There are other ways to boost your compensation beyond the base salary. One firm offers all staffers a 10% commission on all new business they introduce. This does make employees feel there is something extra they can aim for. In that company 10% of staff are getting these commissions on top of their salaries.
Staff referrals can be an important source of hires for many firms. For employees this is another good way to boost your income. Existing staffers can get significant cash bonuses for introducing people who are hired – $3000 is not unusual. (And so, job seekers, don’t underestimate the potential of making friends who work at a company you’d like to work at.)

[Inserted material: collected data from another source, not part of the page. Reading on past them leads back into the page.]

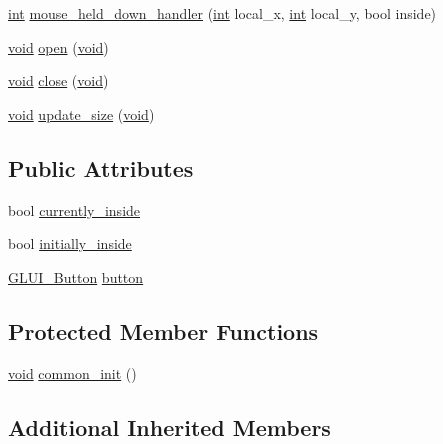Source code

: \begin{DoxyCompactItemize}
\item 
\hyperlink{wglext_8h_a500a82aecba06f4550f6849b8099ca21}{int} \hyperlink{class_g_l_u_i___rollout_a55eb4c45f7857bbae04e857aadf2b505}{mouse\+\_\+held\+\_\+down\+\_\+handler} (\hyperlink{wglext_8h_a500a82aecba06f4550f6849b8099ca21}{int} local\+\_\+x, \hyperlink{wglext_8h_a500a82aecba06f4550f6849b8099ca21}{int} local\+\_\+y, bool inside)
\item 
\hyperlink{wglext_8h_a9e6b7f1933461ef318bb000d6bd13b83}{void} \hyperlink{class_g_l_u_i___rollout_a431c2fee6adb56c18d0ed8ac9a01eacb}{open} (\hyperlink{wglext_8h_a9e6b7f1933461ef318bb000d6bd13b83}{void})
\item 
\hyperlink{wglext_8h_a9e6b7f1933461ef318bb000d6bd13b83}{void} \hyperlink{class_g_l_u_i___rollout_a16ff61e6541e9872fc82f91c75263e16}{close} (\hyperlink{wglext_8h_a9e6b7f1933461ef318bb000d6bd13b83}{void})
\item 
\hyperlink{wglext_8h_a9e6b7f1933461ef318bb000d6bd13b83}{void} \hyperlink{class_g_l_u_i___rollout_af6f664a8ca31757bc1e5926d5eaf2827}{update\+\_\+size} (\hyperlink{wglext_8h_a9e6b7f1933461ef318bb000d6bd13b83}{void})
\end{DoxyCompactItemize}
\subsection*{Public Attributes}
\begin{DoxyCompactItemize}
\item 
bool \hyperlink{class_g_l_u_i___rollout_aa9896aa7e1ee76ac8b4d84573da7e6fb}{currently\+\_\+inside}
\item 
bool \hyperlink{class_g_l_u_i___rollout_ad9d35f15e7df49dc27fdc5ab571e0e17}{initially\+\_\+inside}
\item 
\hyperlink{class_g_l_u_i___button}{G\+L\+U\+I\+\_\+\+Button} \hyperlink{class_g_l_u_i___rollout_a552827a8d2ff58920457b8637b9536b0}{button}
\end{DoxyCompactItemize}
\subsection*{Protected Member Functions}
\begin{DoxyCompactItemize}
\item 
\hyperlink{wglext_8h_a9e6b7f1933461ef318bb000d6bd13b83}{void} \hyperlink{class_g_l_u_i___rollout_aaf1aa792f0fd5a90822e13ecd2797736}{common\+\_\+init} ()
\end{DoxyCompactItemize}
\subsection*{Additional Inherited Members}


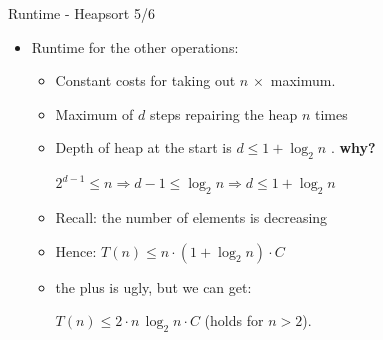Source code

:\documentclass{beamer}
\begin{document}

\begin{frame}{Runtime - Heapsort 5/6}
  \begin{itemize}
    \item 
      Runtime for the other operations: \quad{} \vspace*{-1em}
      \begin{itemize}
        \item<2->
          Constant costs for taking out $n \, \times$ maximum.
        \item<3->
          Maximum of $d$ steps repairing the heap $n$ times
        \item <4->
          Depth of heap at the start is $d \leq 1 + \log_2 n$ . \textcolor{Mittel-Gruen}{\textbf{why?}}
          \begin{center}
            \color{Mittel-Gruen} $2^{d-1} \leq n \Rightarrow d-1 \leq \log_2 n \Rightarrow d \leq 1 + \log_2 n$
          \end{center}
            \item<6->
              Recall: the number of elements is decreasing
        \item<7->
              Hence: 
              $T(n) \leq n \cdot (1 +\log_2 n) \cdot C$
            \item<8-> the plus is ugly, but we can get:
              \begin{center}
                $T(n) \leq 2 \cdot n \, \log_2 n \cdot C$ \qquad (holds for $n > 2$).
              \end{center}
          \end{itemize}
  \end{itemize}
\end{frame}

\end{document}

As to the big question – how much should I ask for, there was a strong sense at a recent panel discussion on this topic that you should let the employer speak first. Then come back with the highest package total you think is possible. Remember there will likely be no raises. And don’t fall for the old “we’ll review your salary in 6 months.” That line is less than worthless!
Do your research into what people at your level are actually earning – there is a lot of information to be found on the internet. Find people at the company you are looking at, or its competitors, and see if you can get some actual salary ranges out of them.
The panel also suggested getting advice from a lawyer or an agent. They know what is happening in the compensation field and can be a powerful objective guide and spine stiffener – even if you do the negotiation yourself. There are up and coming lawyers who are less expensive than the big boys, so use your network to find one. I can say from personal experience that on the occasions I had a lawyer help me with my own deals they were so effective that I recouped their fees in just a couple of months. My initial outlay paid off in orders of magnitude.
One final technique that is recommended by some is what is called the “Last Ask.” When you have gone through the negotiation process and just before you get to the handshake, the Last Ask has you say: “I am all set to do this, I just need this one more thing…” Employers of course hate the Last Ask, but it is a ploy worth considering.
Finally, however you proceed with your negotiation, bear in mind that this cannot be a confrontation: at all times you must remember to be reasonable and respectful. If you can’t manage this at this stage of the relationship, then maybe that particular position is not for you.